**REQUIRED ACTION:** Below are records to return verbatim; the pictures are to be dropped.

**SOURCE INFORMATION:**
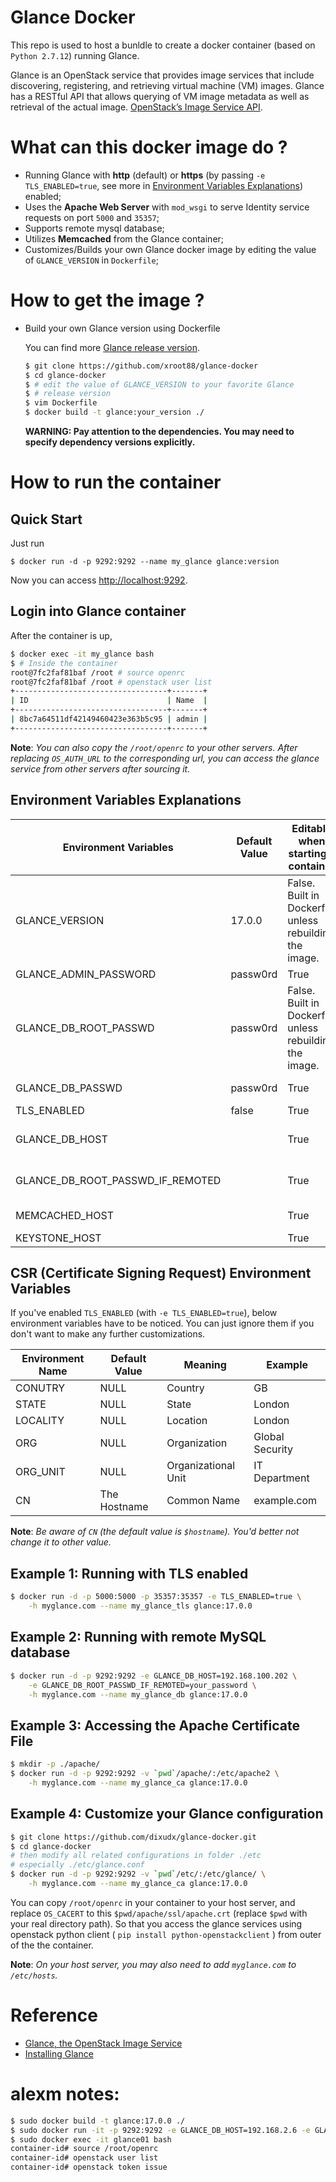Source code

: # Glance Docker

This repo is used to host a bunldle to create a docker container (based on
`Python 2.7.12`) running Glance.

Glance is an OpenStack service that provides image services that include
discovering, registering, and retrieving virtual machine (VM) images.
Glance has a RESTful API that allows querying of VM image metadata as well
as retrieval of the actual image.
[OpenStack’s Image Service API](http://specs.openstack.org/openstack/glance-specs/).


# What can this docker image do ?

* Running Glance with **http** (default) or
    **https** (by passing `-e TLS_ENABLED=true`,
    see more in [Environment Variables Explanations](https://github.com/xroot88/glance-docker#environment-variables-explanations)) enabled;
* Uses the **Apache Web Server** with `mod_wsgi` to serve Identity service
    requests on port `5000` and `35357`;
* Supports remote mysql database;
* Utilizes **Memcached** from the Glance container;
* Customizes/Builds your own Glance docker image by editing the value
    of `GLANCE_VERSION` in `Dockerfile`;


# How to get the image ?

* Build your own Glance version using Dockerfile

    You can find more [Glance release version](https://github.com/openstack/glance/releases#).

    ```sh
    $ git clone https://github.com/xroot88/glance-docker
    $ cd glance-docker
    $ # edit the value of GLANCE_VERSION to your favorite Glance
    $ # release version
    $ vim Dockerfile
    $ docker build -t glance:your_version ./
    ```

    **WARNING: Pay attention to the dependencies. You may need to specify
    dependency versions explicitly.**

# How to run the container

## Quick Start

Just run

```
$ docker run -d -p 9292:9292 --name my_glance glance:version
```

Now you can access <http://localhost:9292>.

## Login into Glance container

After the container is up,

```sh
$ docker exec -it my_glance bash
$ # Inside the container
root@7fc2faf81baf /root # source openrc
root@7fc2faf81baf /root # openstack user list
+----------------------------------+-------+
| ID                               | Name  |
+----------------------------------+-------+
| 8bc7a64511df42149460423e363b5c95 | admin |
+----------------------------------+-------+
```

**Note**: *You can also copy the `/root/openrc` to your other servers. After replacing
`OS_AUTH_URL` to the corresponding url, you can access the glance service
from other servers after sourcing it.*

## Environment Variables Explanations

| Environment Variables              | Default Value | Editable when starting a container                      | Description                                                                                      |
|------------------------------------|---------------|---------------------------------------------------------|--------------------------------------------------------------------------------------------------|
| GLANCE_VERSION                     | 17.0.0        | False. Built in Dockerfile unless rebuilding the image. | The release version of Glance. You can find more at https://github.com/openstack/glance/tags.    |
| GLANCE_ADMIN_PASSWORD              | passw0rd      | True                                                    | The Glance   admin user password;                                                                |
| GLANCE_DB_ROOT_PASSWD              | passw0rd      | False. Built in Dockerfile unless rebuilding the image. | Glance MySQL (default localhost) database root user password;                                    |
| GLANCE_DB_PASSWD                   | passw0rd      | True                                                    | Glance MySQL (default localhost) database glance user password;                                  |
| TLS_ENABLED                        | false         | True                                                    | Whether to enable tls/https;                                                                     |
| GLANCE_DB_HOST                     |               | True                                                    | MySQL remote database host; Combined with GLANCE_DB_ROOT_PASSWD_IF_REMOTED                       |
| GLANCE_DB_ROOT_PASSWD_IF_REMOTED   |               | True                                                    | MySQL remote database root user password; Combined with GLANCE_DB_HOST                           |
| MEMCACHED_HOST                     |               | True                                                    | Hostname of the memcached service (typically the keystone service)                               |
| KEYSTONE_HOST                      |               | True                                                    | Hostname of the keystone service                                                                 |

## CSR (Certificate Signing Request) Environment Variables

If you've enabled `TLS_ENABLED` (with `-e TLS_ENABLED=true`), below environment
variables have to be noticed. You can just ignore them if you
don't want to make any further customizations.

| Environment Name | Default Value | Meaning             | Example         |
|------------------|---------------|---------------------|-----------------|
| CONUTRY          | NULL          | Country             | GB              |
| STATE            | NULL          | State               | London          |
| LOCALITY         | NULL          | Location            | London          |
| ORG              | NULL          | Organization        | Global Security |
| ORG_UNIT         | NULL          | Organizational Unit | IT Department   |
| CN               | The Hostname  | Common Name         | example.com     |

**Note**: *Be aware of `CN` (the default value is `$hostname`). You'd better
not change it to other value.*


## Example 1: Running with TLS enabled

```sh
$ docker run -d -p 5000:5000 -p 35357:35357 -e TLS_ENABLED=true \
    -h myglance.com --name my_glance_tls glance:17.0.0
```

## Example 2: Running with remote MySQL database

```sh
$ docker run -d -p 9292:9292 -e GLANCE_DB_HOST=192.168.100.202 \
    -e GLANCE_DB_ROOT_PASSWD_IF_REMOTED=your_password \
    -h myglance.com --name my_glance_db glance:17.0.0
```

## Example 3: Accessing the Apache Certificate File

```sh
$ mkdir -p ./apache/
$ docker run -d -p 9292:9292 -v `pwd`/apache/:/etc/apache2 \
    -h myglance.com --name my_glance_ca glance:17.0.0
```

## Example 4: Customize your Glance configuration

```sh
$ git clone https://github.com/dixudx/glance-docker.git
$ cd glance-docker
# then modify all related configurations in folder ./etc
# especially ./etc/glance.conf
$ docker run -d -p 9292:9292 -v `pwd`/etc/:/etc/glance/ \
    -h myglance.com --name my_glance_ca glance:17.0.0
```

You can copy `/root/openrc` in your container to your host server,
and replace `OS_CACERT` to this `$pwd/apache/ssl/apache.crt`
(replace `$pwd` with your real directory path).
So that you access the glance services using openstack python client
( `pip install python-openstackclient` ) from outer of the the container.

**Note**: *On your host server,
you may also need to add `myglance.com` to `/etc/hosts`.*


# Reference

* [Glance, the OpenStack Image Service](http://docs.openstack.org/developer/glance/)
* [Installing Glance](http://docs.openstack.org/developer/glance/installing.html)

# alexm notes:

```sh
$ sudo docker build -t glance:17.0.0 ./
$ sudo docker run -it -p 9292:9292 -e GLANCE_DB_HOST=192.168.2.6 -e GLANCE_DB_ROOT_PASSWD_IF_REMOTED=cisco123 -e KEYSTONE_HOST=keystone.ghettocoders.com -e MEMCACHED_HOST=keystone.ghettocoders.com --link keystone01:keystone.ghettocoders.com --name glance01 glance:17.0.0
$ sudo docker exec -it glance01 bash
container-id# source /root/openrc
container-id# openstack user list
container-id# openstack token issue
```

**OUTPUT FOR THIS TASK:**
Source code

: # Glance Docker

This repo is used to host a bunldle to create a docker container (based on
`Python 2.7.12`) running Glance.

Glance is an OpenStack service that provides image services that include
discovering, registering, and retrieving virtual machine (VM) images.
Glance has a RESTful API that allows querying of VM image metadata as well
as retrieval of the actual image.
[OpenStack’s Image Service API](http://specs.openstack.org/openstack/glance-specs/).


# What can this docker image do ?

* Running Glance with **http** (default) or
    **https** (by passing `-e TLS_ENABLED=true`,
    see more in [Environment Variables Explanations](https://github.com/xroot88/glance-docker#environment-variables-explanations)) enabled;
* Uses the **Apache Web Server** with `mod_wsgi` to serve Identity service
    requests on port `5000` and `35357`;
* Supports remote mysql database;
* Utilizes **Memcached** from the Glance container;
* Customizes/Builds your own Glance docker image by editing the value
    of `GLANCE_VERSION` in `Dockerfile`;


# How to get the image ?

* Build your own Glance version using Dockerfile

    You can find more [Glance release version](https://github.com/openstack/glance/releases#).

    ```sh
    $ git clone https://github.com/xroot88/glance-docker
    $ cd glance-docker
    $ # edit the value of GLANCE_VERSION to your favorite Glance
    $ # release version
    $ vim Dockerfile
    $ docker build -t glance:your_version ./
    ```

    **WARNING: Pay attention to the dependencies. You may need to specify
    dependency versions explicitly.**

# How to run the container

## Quick Start

Just run

```
$ docker run -d -p 9292:9292 --name my_glance glance:version
```

Now you can access <http://localhost:9292>.

## Login into Glance container

After the container is up,

```sh
$ docker exec -it my_glance bash
$ # Inside the container
root@7fc2faf81baf /root # source openrc
root@7fc2faf81baf /root # openstack user list
+----------------------------------+-------+
| ID                               | Name  |
+----------------------------------+-------+
| 8bc7a64511df42149460423e363b5c95 | admin |
+----------------------------------+-------+
```

**Note**: *You can also copy the `/root/openrc` to your other servers. After replacing
`OS_AUTH_URL` to the corresponding url, you can access the glance service
from other servers after sourcing it.*

## Environment Variables Explanations

| Environment Variables              | Default Value | Editable when starting a container                      | Description                                                                                      |
|------------------------------------|---------------|---------------------------------------------------------|--------------------------------------------------------------------------------------------------|
| GLANCE_VERSION                     | 17.0.0        | False. Built in Dockerfile unless rebuilding the image. | The release version of Glance. You can find more at https://github.com/openstack/glance/tags.    |
| GLANCE_ADMIN_PASSWORD              | passw0rd      | True                                                    | The Glance   admin user password;                                                                |
| GLANCE_DB_ROOT_PASSWD              | passw0rd      | False. Built in Dockerfile unless rebuilding the image. | Glance MySQL (default localhost) database root user password;                                    |
| GLANCE_DB_PASSWD                   | passw0rd      | True                                                    | Glance MySQL (default localhost) database glance user password;                                  |
| TLS_ENABLED                        | false         | True                                                    | Whether to enable tls/https;                                                                     |
| GLANCE_DB_HOST                     |               | True                                                    | MySQL remote database host; Combined with GLANCE_DB_ROOT_PASSWD_IF_REMOTED                       |
| GLANCE_DB_ROOT_PASSWD_IF_REMOTED   |               | True                                                    | MySQL remote database root user password; Combined with GLANCE_DB_HOST                           |
| MEMCACHED_HOST                     |               | True                                                    | Hostname of the memcached service (typically the keystone service)                               |
| KEYSTONE_HOST                      |               | True                                                    | Hostname of the keystone service                                                                 |

## CSR (Certificate Signing Request) Environment Variables

If you've enabled `TLS_ENABLED` (with `-e TLS_ENABLED=true`), below environment
variables have to be noticed. You can just ignore them if you
don't want to make any further customizations.

| Environment Name | Default Value | Meaning             | Example         |
|------------------|---------------|---------------------|-----------------|
| CONUTRY          | NULL          | Country             | GB              |
| STATE            | NULL          | State               | London          |
| LOCALITY         | NULL          | Location            | London          |
| ORG              | NULL          | Organization        | Global Security |
| ORG_UNIT         | NULL          | Organizational Unit | IT Department   |
| CN               | The Hostname  | Common Name         | example.com     |

**Note**: *Be aware of `CN` (the default value is `$hostname`). You'd better
not change it to other value.*


## Example 1: Running with TLS enabled

```sh
$ docker run -d -p 5000:5000 -p 35357:35357 -e TLS_ENABLED=true \
    -h myglance.com --name my_glance_tls glance:17.0.0
```

## Example 2: Running with remote MySQL database

```sh
$ docker run -d -p 9292:9292 -e GLANCE_DB_HOST=192.168.100.202 \
    -e GLANCE_DB_ROOT_PASSWD_IF_REMOTED=your_password \
    -h myglance.com --name my_glance_db glance:17.0.0
```

## Example 3: Accessing the Apache Certificate File

```sh
$ mkdir -p ./apache/
$ docker run -d -p 9292:9292 -v `pwd`/apache/:/etc/apache2 \
    -h myglance.com --name my_glance_ca glance:17.0.0
```

## Example 4: Customize your Glance configuration

```sh
$ git clone https://github.com/dixudx/glance-docker.git
$ cd glance-docker
# then modify all related configurations in folder ./etc
# especially ./etc/glance.conf
$ docker run -d -p 9292:9292 -v `pwd`/etc/:/etc/glance/ \
    -h myglance.com --name my_glance_ca glance:17.0.0
```

You can copy `/root/openrc` in your container to your host server,
and replace `OS_CACERT` to this `$pwd/apache/ssl/apache.crt`
(replace `$pwd` with your real directory path).
So that you access the glance services using openstack python client
( `pip install python-openstackclient` ) from outer of the the container.

**Note**: *On your host server,
you may also need to add `myglance.com` to `/etc/hosts`.*


# Reference

* [Glance, the OpenStack Image Service](http://docs.openstack.org/developer/glance/)
* [Installing Glance](http://docs.openstack.org/developer/glance/installing.html)

# alexm notes:

```sh
$ sudo docker build -t glance:17.0.0 ./
$ sudo docker run -it -p 9292:9292 -e GLANCE_DB_HOST=192.168.2.6 -e GLANCE_DB_ROOT_PASSWD_IF_REMOTED=cisco123 -e KEYSTONE_HOST=keystone.ghettocoders.com -e MEMCACHED_HOST=keystone.ghettocoders.com --link keystone01:keystone.ghettocoders.com --name glance01 glance:17.0.0
$ sudo docker exec -it glance01 bash
container-id# source /root/openrc
container-id# openstack user list
container-id# openstack token issue
```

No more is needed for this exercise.